---- DATASET RECORDS
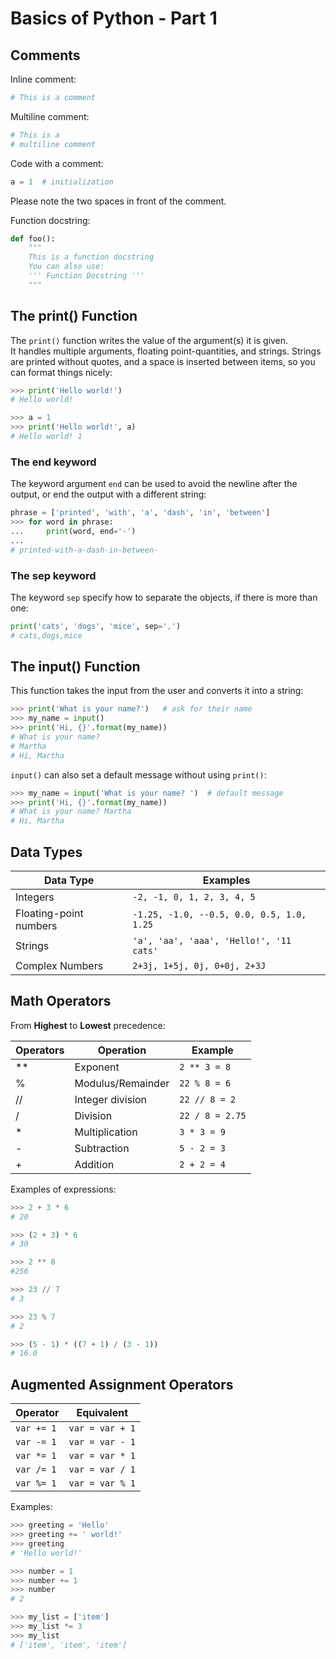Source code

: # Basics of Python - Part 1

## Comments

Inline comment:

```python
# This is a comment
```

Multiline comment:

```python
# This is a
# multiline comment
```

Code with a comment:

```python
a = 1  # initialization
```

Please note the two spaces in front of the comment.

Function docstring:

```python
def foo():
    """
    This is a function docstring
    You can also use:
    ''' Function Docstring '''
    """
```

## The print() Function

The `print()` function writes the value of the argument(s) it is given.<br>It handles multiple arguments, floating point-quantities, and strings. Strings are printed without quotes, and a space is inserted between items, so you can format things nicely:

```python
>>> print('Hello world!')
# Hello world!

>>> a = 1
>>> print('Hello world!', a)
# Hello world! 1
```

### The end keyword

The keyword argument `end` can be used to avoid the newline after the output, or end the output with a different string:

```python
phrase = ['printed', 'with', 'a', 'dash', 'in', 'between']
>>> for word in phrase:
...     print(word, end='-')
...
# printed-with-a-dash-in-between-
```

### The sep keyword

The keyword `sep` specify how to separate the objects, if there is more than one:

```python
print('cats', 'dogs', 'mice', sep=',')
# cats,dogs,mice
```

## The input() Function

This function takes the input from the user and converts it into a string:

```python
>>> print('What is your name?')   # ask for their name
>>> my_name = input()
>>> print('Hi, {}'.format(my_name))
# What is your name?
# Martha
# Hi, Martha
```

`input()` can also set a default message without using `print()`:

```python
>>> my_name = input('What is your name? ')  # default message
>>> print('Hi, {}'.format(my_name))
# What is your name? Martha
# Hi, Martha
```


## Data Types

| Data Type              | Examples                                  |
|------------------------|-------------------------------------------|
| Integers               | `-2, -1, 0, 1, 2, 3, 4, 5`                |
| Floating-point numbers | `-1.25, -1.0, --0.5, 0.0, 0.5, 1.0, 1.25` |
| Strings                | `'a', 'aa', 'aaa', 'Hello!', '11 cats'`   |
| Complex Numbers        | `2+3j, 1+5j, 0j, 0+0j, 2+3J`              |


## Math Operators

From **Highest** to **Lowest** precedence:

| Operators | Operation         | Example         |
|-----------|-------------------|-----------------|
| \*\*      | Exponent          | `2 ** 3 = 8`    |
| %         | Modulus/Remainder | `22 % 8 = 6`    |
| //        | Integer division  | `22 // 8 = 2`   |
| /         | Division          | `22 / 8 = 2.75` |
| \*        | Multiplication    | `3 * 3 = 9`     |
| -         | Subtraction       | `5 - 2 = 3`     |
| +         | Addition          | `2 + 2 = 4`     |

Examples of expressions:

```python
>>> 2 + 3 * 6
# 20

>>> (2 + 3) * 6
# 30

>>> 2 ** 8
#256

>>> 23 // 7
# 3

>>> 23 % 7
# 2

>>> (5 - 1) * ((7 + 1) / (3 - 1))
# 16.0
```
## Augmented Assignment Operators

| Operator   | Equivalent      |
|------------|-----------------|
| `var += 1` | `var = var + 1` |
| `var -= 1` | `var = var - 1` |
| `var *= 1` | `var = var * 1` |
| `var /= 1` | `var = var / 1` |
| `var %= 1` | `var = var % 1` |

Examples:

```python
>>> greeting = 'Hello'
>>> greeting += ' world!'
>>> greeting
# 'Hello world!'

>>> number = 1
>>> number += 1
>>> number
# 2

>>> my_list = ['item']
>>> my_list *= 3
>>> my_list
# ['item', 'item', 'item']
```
--------
◆ **DIRECTIONS FOR THIS TASK**: Each record above should be repeated exactly, please, without pictures.

◆ **ANSWER FOR THIS EXERCISE**:
Source code

: # Basics of Python - Part 1

## Comments

Inline comment:

```python
# This is a comment
```

Multiline comment:

```python
# This is a
# multiline comment
```

Code with a comment:

```python
a = 1  # initialization
```

Please note the two spaces in front of the comment.

Function docstring:

```python
def foo():
    """
    This is a function docstring
    You can also use:
    ''' Function Docstring '''
    """
```

## The print() Function

The `print()` function writes the value of the argument(s) it is given.<br>It handles multiple arguments, floating point-quantities, and strings. Strings are printed without quotes, and a space is inserted between items, so you can format things nicely:

```python
>>> print('Hello world!')
# Hello world!

>>> a = 1
>>> print('Hello world!', a)
# Hello world! 1
```

### The end keyword

The keyword argument `end` can be used to avoid the newline after the output, or end the output with a different string:

```python
phrase = ['printed', 'with', 'a', 'dash', 'in', 'between']
>>> for word in phrase:
...     print(word, end='-')
...
# printed-with-a-dash-in-between-
```

### The sep keyword

The keyword `sep` specify how to separate the objects, if there is more than one:

```python
print('cats', 'dogs', 'mice', sep=',')
# cats,dogs,mice
```

## The input() Function

This function takes the input from the user and converts it into a string:

```python
>>> print('What is your name?')   # ask for their name
>>> my_name = input()
>>> print('Hi, {}'.format(my_name))
# What is your name?
# Martha
# Hi, Martha
```

`input()` can also set a default message without using `print()`:

```python
>>> my_name = input('What is your name? ')  # default message
>>> print('Hi, {}'.format(my_name))
# What is your name? Martha
# Hi, Martha
```


## Data Types

| Data Type              | Examples                                  |
|------------------------|-------------------------------------------|
| Integers               | `-2, -1, 0, 1, 2, 3, 4, 5`                |
| Floating-point numbers | `-1.25, -1.0, --0.5, 0.0, 0.5, 1.0, 1.25` |
| Strings                | `'a', 'aa', 'aaa', 'Hello!', '11 cats'`   |
| Complex Numbers        | `2+3j, 1+5j, 0j, 0+0j, 2+3J`              |


## Math Operators

From **Highest** to **Lowest** precedence:

| Operators | Operation         | Example         |
|-----------|-------------------|-----------------|
| \*\*      | Exponent          | `2 ** 3 = 8`    |
| %         | Modulus/Remainder | `22 % 8 = 6`    |
| //        | Integer division  | `22 // 8 = 2`   |
| /         | Division          | `22 / 8 = 2.75` |
| \*        | Multiplication    | `3 * 3 = 9`     |
| -         | Subtraction       | `5 - 2 = 3`     |
| +         | Addition          | `2 + 2 = 4`     |

Examples of expressions:

```python
>>> 2 + 3 * 6
# 20

>>> (2 + 3) * 6
# 30

>>> 2 ** 8
#256

>>> 23 // 7
# 3

>>> 23 % 7
# 2

>>> (5 - 1) * ((7 + 1) / (3 - 1))
# 16.0
```
## Augmented Assignment Operators

| Operator   | Equivalent      |
|------------|-----------------|
| `var += 1` | `var = var + 1` |
| `var -= 1` | `var = var - 1` |
| `var *= 1` | `var = var * 1` |
| `var /= 1` | `var = var / 1` |
| `var %= 1` | `var = var % 1` |

Examples:

```python
>>> greeting = 'Hello'
>>> greeting += ' world!'
>>> greeting
# 'Hello world!'

>>> number = 1
>>> number += 1
>>> number
# 2

>>> my_list = ['item']
>>> my_list *= 3
>>> my_list
# ['item', 'item', 'item']
```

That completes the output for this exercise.